> Work required:
Those lines of the following listing which contain the string "more" should be returned.

Exercise input: Begin

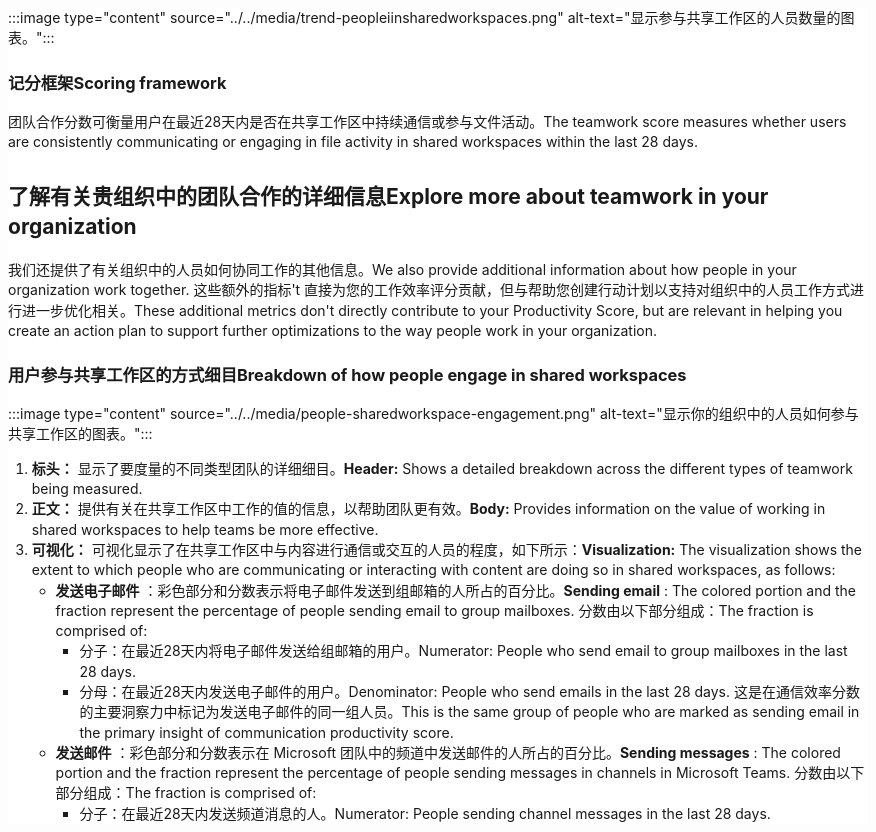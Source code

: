 :::image type="content" source="../../media/trend-peopleiinsharedworkspaces.png" alt-text="显示参与共享工作区的人员数量的图表。":::

### <a name="scoring-framework"></a><span data-ttu-id="b4d6f-142">记分框架</span><span class="sxs-lookup"><span data-stu-id="b4d6f-142">Scoring framework</span></span>

<span data-ttu-id="b4d6f-143">团队合作分数可衡量用户在最近28天内是否在共享工作区中持续通信或参与文件活动。</span><span class="sxs-lookup"><span data-stu-id="b4d6f-143">The teamwork score measures whether users are consistently communicating or engaging in file activity in shared workspaces within the last 28 days.</span></span>

## <a name="explore-more-about-teamwork-in-your-organization"></a><span data-ttu-id="b4d6f-144">了解有关贵组织中的团队合作的详细信息</span><span class="sxs-lookup"><span data-stu-id="b4d6f-144">Explore more about teamwork in your organization</span></span>

<span data-ttu-id="b4d6f-145">我们还提供了有关组织中的人员如何协同工作的其他信息。</span><span class="sxs-lookup"><span data-stu-id="b4d6f-145">We also provide additional information about how people in your organization work together.</span></span> <span data-ttu-id="b4d6f-146">这些额外的指标&#39;t 直接为您的工作效率评分贡献，但与帮助您创建行动计划以支持对组织中的人员工作方式进行进一步优化相关。</span><span class="sxs-lookup"><span data-stu-id="b4d6f-146">These additional metrics don&#39;t directly contribute to your Productivity Score, but are relevant in helping you create an action plan to support further optimizations to the way people work in your organization.</span></span>

### <a name="breakdown-of-how-people-engage-in-shared-workspaces"></a><span data-ttu-id="b4d6f-147">用户参与共享工作区的方式细目</span><span class="sxs-lookup"><span data-stu-id="b4d6f-147">Breakdown of how people engage in shared workspaces</span></span>

:::image type="content" source="../../media/people-sharedworkspace-engagement.png" alt-text="显示你的组织中的人员如何参与共享工作区的图表。":::

1. <span data-ttu-id="b4d6f-149">**标头：** 显示了要度量的不同类型团队的详细细目。</span><span class="sxs-lookup"><span data-stu-id="b4d6f-149">**Header:** Shows a detailed breakdown across the different types of teamwork being measured.</span></span>
2. <span data-ttu-id="b4d6f-150">**正文：** 提供有关在共享工作区中工作的值的信息，以帮助团队更有效。</span><span class="sxs-lookup"><span data-stu-id="b4d6f-150">**Body:** Provides information on the value of working in shared workspaces to help teams be more effective.</span></span>
3. <span data-ttu-id="b4d6f-151">**可视化：** 可视化显示了在共享工作区中与内容进行通信或交互的人员的程度，如下所示：</span><span class="sxs-lookup"><span data-stu-id="b4d6f-151">**Visualization:** The visualization shows the extent to which people who are communicating or interacting with content are doing so in shared workspaces, as follows:</span></span>
      - <span data-ttu-id="b4d6f-152">**发送电子邮件** ：彩色部分和分数表示将电子邮件发送到组邮箱的人所占的百分比。</span><span class="sxs-lookup"><span data-stu-id="b4d6f-152">**Sending email** : The colored portion and the fraction represent the percentage of people sending email to group mailboxes.</span></span> <span data-ttu-id="b4d6f-153">分数由以下部分组成：</span><span class="sxs-lookup"><span data-stu-id="b4d6f-153">The fraction is comprised of:</span></span>
        - <span data-ttu-id="b4d6f-154">分子：在最近28天内将电子邮件发送给组邮箱的用户。</span><span class="sxs-lookup"><span data-stu-id="b4d6f-154">Numerator: People who send email to group mailboxes in the last 28 days.</span></span>
        - <span data-ttu-id="b4d6f-155">分母：在最近28天内发送电子邮件的用户。</span><span class="sxs-lookup"><span data-stu-id="b4d6f-155">Denominator: People who send emails in the last 28 days.</span></span> <span data-ttu-id="b4d6f-156">这是在通信效率分数的主要洞察力中标记为发送电子邮件的同一组人员。</span><span class="sxs-lookup"><span data-stu-id="b4d6f-156">This is the same group of people who are marked as sending email in the primary insight of communication productivity score.</span></span>
      - <span data-ttu-id="b4d6f-157">**发送邮件** ：彩色部分和分数表示在 Microsoft 团队中的频道中发送邮件的人所占的百分比。</span><span class="sxs-lookup"><span data-stu-id="b4d6f-157">**Sending messages** : The colored portion and the fraction represent the percentage of people sending messages in channels in Microsoft Teams.</span></span> <span data-ttu-id="b4d6f-158">分数由以下部分组成：</span><span class="sxs-lookup"><span data-stu-id="b4d6f-158">The fraction is comprised of:</span></span>
        - <span data-ttu-id="b4d6f-159">分子：在最近28天内发送频道消息的人。</span><span class="sxs-lookup"><span data-stu-id="b4d6f-159">Numerator: People sending channel messages in the last 28 days.</span></span>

Exercise input: End

> Reply to the task:
## <a name="explore-more-about-teamwork-in-your-organization"></a><span data-ttu-id="b4d6f-144">了解有关贵组织中的团队合作的详细信息</span><span class="sxs-lookup"><span data-stu-id="b4d6f-144">Explore more about teamwork in your organization</span></span>
2. <span data-ttu-id="b4d6f-150">**正文：** 提供有关在共享工作区中工作的值的信息，以帮助团队更有效。</span><span class="sxs-lookup"><span data-stu-id="b4d6f-150">**Body:** Provides information on the value of working in shared workspaces to help teams be more effective.</span></span>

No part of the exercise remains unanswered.